Activity:
Please restate the data below word for word, omitting all images.

Start of Excerpted records

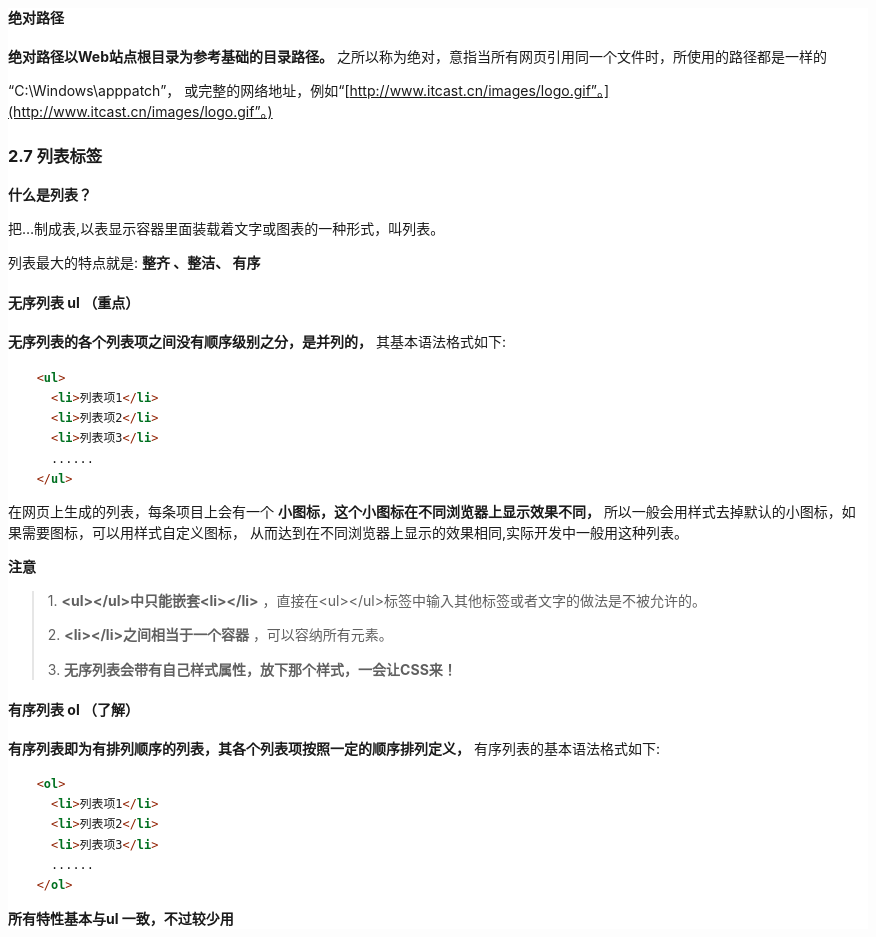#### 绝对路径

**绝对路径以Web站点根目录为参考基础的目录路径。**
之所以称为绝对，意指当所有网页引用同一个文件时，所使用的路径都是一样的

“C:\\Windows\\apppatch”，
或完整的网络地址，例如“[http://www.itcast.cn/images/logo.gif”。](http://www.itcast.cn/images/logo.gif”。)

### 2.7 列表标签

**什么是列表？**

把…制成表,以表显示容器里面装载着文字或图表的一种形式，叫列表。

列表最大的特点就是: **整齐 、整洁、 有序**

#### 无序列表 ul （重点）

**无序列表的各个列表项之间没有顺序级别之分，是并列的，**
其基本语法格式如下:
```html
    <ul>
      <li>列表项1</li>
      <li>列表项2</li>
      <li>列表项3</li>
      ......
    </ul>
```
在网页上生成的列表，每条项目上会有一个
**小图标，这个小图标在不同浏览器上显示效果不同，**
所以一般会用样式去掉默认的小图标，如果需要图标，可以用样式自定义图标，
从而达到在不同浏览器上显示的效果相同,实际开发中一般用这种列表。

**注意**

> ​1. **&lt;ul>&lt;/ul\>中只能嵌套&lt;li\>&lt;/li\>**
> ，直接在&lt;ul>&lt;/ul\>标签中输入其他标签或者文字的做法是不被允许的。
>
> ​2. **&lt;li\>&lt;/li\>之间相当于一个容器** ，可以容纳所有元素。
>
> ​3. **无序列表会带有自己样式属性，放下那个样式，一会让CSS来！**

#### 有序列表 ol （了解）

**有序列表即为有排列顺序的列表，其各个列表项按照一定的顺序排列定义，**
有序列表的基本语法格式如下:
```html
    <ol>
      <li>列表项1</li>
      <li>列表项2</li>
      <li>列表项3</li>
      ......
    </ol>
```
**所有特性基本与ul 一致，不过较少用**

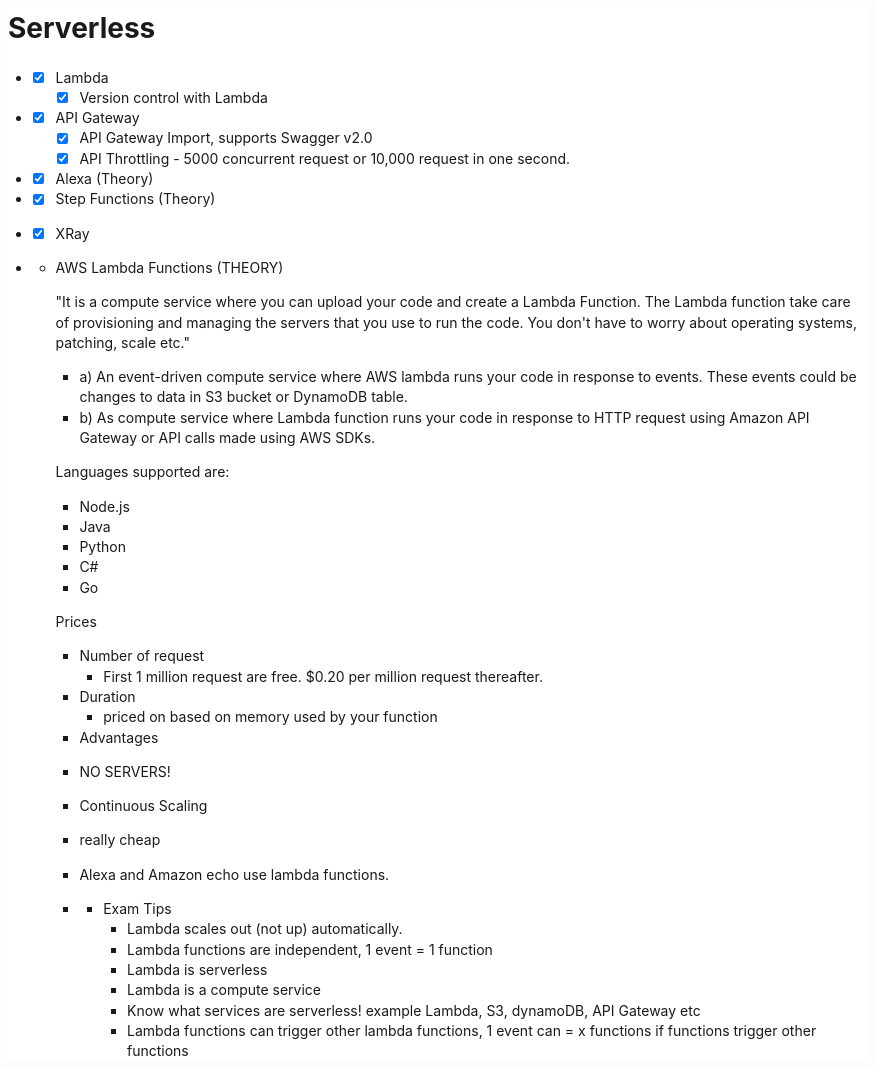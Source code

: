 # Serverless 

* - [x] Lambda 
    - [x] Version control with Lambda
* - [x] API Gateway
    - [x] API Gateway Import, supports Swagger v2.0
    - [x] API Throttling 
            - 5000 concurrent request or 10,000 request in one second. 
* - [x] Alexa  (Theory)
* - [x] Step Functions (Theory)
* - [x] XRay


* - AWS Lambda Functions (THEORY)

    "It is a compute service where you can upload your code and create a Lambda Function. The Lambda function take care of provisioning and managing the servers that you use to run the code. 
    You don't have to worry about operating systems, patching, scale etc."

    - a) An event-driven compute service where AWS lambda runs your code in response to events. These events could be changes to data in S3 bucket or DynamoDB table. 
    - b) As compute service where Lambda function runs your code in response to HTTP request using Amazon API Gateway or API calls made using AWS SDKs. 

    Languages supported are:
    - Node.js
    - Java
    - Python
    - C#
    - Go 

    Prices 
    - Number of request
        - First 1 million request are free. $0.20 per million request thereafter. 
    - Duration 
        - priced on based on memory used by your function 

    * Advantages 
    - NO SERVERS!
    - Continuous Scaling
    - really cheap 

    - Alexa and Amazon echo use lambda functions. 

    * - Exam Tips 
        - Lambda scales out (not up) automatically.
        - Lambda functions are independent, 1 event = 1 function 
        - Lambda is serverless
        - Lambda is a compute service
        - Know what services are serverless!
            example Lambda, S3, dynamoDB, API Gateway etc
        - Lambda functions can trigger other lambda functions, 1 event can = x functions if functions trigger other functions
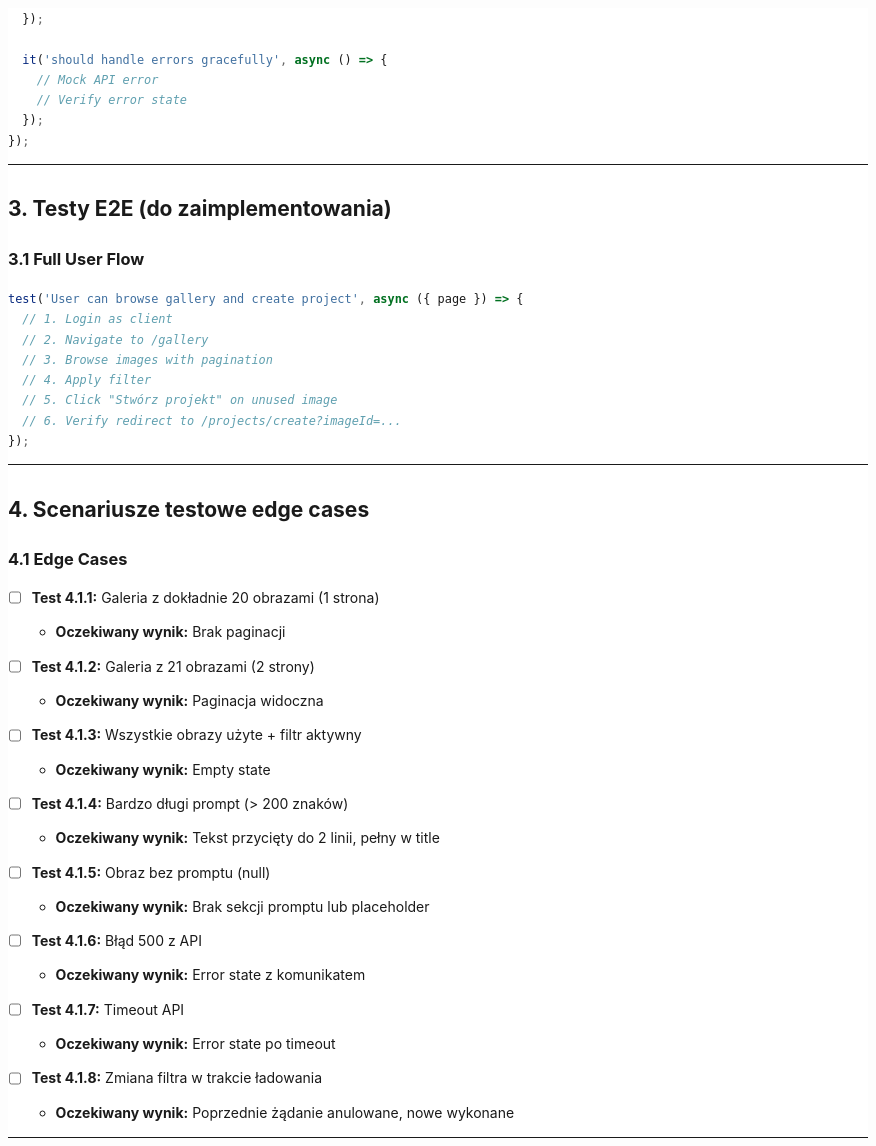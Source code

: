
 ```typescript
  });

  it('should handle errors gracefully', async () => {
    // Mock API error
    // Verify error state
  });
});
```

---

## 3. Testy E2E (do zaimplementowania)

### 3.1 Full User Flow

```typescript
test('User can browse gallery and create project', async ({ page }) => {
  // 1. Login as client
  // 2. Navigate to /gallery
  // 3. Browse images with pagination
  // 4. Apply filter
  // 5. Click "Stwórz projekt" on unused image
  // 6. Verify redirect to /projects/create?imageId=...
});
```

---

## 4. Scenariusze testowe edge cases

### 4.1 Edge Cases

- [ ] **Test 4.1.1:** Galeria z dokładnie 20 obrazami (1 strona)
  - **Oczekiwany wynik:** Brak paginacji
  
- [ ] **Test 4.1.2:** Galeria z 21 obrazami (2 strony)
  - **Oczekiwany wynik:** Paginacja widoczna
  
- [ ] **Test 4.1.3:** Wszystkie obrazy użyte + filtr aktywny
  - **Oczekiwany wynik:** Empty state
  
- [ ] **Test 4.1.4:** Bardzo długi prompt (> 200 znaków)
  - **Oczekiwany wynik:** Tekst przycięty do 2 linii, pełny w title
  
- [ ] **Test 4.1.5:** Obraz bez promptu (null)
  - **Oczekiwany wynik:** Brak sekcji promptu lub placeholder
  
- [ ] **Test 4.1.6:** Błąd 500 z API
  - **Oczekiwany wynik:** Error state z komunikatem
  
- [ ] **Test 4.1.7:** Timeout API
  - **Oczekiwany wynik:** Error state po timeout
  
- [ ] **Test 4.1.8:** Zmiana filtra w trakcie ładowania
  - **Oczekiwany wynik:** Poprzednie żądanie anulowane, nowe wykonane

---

End of Excerpted records

Exercise result:
#### 绝对路径

**绝对路径以Web站点根目录为参考基础的目录路径。**
之所以称为绝对，意指当所有网页引用同一个文件时，所使用的路径都是一样的

“C:\\Windows\\apppatch”，
或完整的网络地址，例如“[http://www.itcast.cn/images/logo.gif”。](http://www.itcast.cn/images/logo.gif”。)

### 2.7 列表标签

**什么是列表？**

把…制成表,以表显示容器里面装载着文字或图表的一种形式，叫列表。

列表最大的特点就是: **整齐 、整洁、 有序**

#### 无序列表 ul （重点）

**无序列表的各个列表项之间没有顺序级别之分，是并列的，**
其基本语法格式如下:
```html
    <ul>
      <li>列表项1</li>
      <li>列表项2</li>
      <li>列表项3</li>
      ......
    </ul>
```
在网页上生成的列表，每条项目上会有一个
**小图标，这个小图标在不同浏览器上显示效果不同，**
所以一般会用样式去掉默认的小图标，如果需要图标，可以用样式自定义图标，
从而达到在不同浏览器上显示的效果相同,实际开发中一般用这种列表。

**注意**

> ​1. **&lt;ul>&lt;/ul\>中只能嵌套&lt;li\>&lt;/li\>**
> ，直接在&lt;ul>&lt;/ul\>标签中输入其他标签或者文字的做法是不被允许的。
>
> ​2. **&lt;li\>&lt;/li\>之间相当于一个容器** ，可以容纳所有元素。
>
> ​3. **无序列表会带有自己样式属性，放下那个样式，一会让CSS来！**

#### 有序列表 ol （了解）

**有序列表即为有排列顺序的列表，其各个列表项按照一定的顺序排列定义，**
有序列表的基本语法格式如下:
```html
    <ol>
      <li>列表项1</li>
      <li>列表项2</li>
      <li>列表项3</li>
      ......
    </ol>
```
**所有特性基本与ul 一致，不过较少用**

Source code

: # Serverless 

* - [x] Lambda 
    - [x] Version control with Lambda
* - [x] API Gateway
    - [x] API Gateway Import, supports Swagger v2.0
    - [x] API Throttling 
            - 5000 concurrent request or 10,000 request in one second. 
* - [x] Alexa  (Theory)
* - [x] Step Functions (Theory)
* - [x] XRay


* - AWS Lambda Functions (THEORY)

    "It is a compute service where you can upload your code and create a Lambda Function. The Lambda function take care of provisioning and managing the servers that you use to run the code. 
    You don't have to worry about operating systems, patching, scale etc."

    - a) An event-driven compute service where AWS lambda runs your code in response to events. These events could be changes to data in S3 bucket or DynamoDB table. 
    - b) As compute service where Lambda function runs your code in response to HTTP request using Amazon API Gateway or API calls made using AWS SDKs. 

    Languages supported are:
    - Node.js
    - Java
    - Python
    - C#
    - Go 

    Prices 
    - Number of request
        - First 1 million request are free. $0.20 per million request thereafter. 
    - Duration 
        - priced on based on memory used by your function 

    * Advantages 
    - NO SERVERS!
    - Continuous Scaling
    - really cheap 

    - Alexa and Amazon echo use lambda functions. 

    * - Exam Tips 
        - Lambda scales out (not up) automatically.
        - Lambda functions are independent, 1 event = 1 function 
        - Lambda is serverless
        - Lambda is a compute service
        - Know what services are serverless!
            example Lambda, S3, dynamoDB, API Gateway etc
        - Lambda functions can trigger other lambda functions, 1 event can = x functions if functions trigger other functions
Source code

:
 ```typescript
  });

  it('should handle errors gracefully', async () => {
    // Mock API error
    // Verify error state
  });
});
```

---

## 3. Testy E2E (do zaimplementowania)

### 3.1 Full User Flow

```typescript
test('User can browse gallery and create project', async ({ page }) => {
  // 1. Login as client
  // 2. Navigate to /gallery
  // 3. Browse images with pagination
  // 4. Apply filter
  // 5. Click "Stwórz projekt" on unused image
  // 6. Verify redirect to /projects/create?imageId=...
});
```

---

## 4. Scenariusze testowe edge cases

### 4.1 Edge Cases

- [ ] **Test 4.1.1:** Galeria z dokładnie 20 obrazami (1 strona)
  - **Oczekiwany wynik:** Brak paginacji
  
- [ ] **Test 4.1.2:** Galeria z 21 obrazami (2 strony)
  - **Oczekiwany wynik:** Paginacja widoczna
  
- [ ] **Test 4.1.3:** Wszystkie obrazy użyte + filtr aktywny
  - **Oczekiwany wynik:** Empty state
  
- [ ] **Test 4.1.4:** Bardzo długi prompt (> 200 znaków)
  - **Oczekiwany wynik:** Tekst przycięty do 2 linii, pełny w title
  
- [ ] **Test 4.1.5:** Obraz bez promptu (null)
  - **Oczekiwany wynik:** Brak sekcji promptu lub placeholder
  
- [ ] **Test 4.1.6:** Błąd 500 z API
  - **Oczekiwany wynik:** Error state z komunikatem
  
- [ ] **Test 4.1.7:** Timeout API
  - **Oczekiwany wynik:** Error state po timeout
  
- [ ] **Test 4.1.8:** Zmiana filtra w trakcie ładowania
  - **Oczekiwany wynik:** Poprzednie żądanie anulowane, nowe wykonane

---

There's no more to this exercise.